►
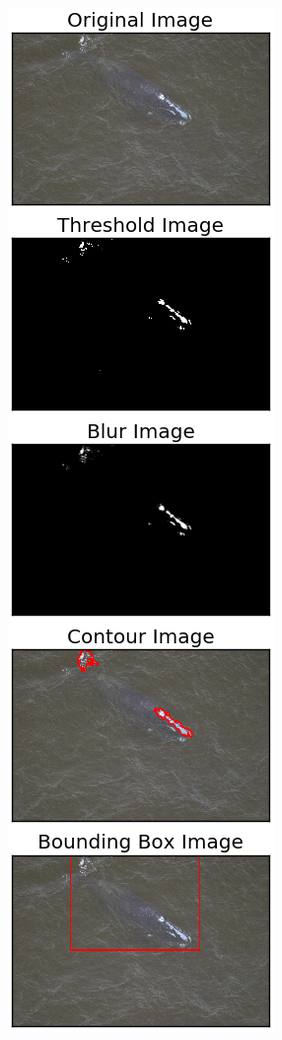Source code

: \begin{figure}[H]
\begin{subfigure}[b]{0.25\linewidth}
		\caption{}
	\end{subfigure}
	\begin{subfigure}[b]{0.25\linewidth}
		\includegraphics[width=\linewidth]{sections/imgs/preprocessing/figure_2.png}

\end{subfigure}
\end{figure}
◄
►
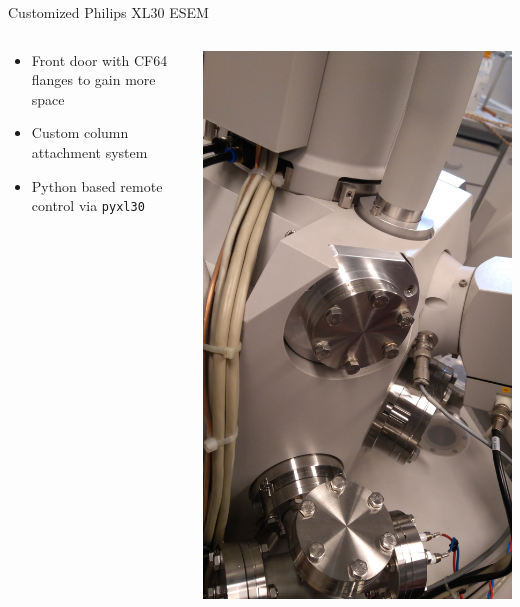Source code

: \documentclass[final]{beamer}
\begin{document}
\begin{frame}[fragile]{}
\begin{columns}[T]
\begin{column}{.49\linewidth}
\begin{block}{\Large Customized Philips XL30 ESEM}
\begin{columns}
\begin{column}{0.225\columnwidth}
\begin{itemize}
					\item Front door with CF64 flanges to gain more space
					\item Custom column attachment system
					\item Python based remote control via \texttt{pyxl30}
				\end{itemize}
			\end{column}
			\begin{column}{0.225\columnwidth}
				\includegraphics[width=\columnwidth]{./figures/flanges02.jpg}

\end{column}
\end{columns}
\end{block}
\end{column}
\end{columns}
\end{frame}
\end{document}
◄
►
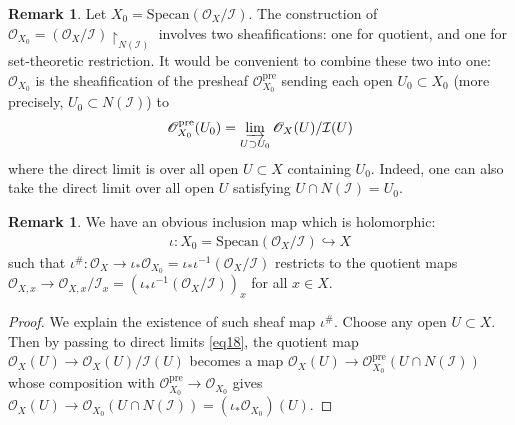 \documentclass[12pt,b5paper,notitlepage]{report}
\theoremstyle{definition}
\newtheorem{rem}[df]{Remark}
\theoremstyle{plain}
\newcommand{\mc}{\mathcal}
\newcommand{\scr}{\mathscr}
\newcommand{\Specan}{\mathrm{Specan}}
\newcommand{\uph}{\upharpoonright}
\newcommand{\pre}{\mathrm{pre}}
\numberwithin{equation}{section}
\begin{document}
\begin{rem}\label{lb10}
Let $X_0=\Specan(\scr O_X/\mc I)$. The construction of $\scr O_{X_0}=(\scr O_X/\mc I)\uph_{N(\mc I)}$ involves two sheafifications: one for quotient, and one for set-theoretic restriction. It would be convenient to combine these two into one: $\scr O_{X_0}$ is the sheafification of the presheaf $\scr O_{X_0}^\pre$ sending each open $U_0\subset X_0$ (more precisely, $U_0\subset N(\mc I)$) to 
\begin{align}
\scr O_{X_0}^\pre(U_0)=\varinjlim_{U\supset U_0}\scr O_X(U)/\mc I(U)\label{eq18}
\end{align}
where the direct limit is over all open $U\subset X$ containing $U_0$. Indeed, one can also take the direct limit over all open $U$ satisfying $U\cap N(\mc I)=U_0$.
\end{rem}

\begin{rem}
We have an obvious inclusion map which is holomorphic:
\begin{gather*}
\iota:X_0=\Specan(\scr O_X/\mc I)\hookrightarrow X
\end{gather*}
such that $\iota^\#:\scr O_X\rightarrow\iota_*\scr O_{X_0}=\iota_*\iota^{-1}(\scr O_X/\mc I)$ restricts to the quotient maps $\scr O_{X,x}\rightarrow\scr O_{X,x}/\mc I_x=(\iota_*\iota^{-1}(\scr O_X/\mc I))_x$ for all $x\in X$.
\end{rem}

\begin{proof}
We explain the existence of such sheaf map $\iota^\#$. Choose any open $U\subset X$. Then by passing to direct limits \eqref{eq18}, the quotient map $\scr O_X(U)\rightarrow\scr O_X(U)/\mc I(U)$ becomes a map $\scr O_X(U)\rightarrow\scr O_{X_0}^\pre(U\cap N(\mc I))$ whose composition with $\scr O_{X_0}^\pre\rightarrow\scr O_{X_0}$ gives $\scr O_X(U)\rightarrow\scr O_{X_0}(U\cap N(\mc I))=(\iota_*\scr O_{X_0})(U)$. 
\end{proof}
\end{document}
◄
Task item
Some lines above may contain the string "subset". State how many of them the records have, and nothing more.

Result of this task
3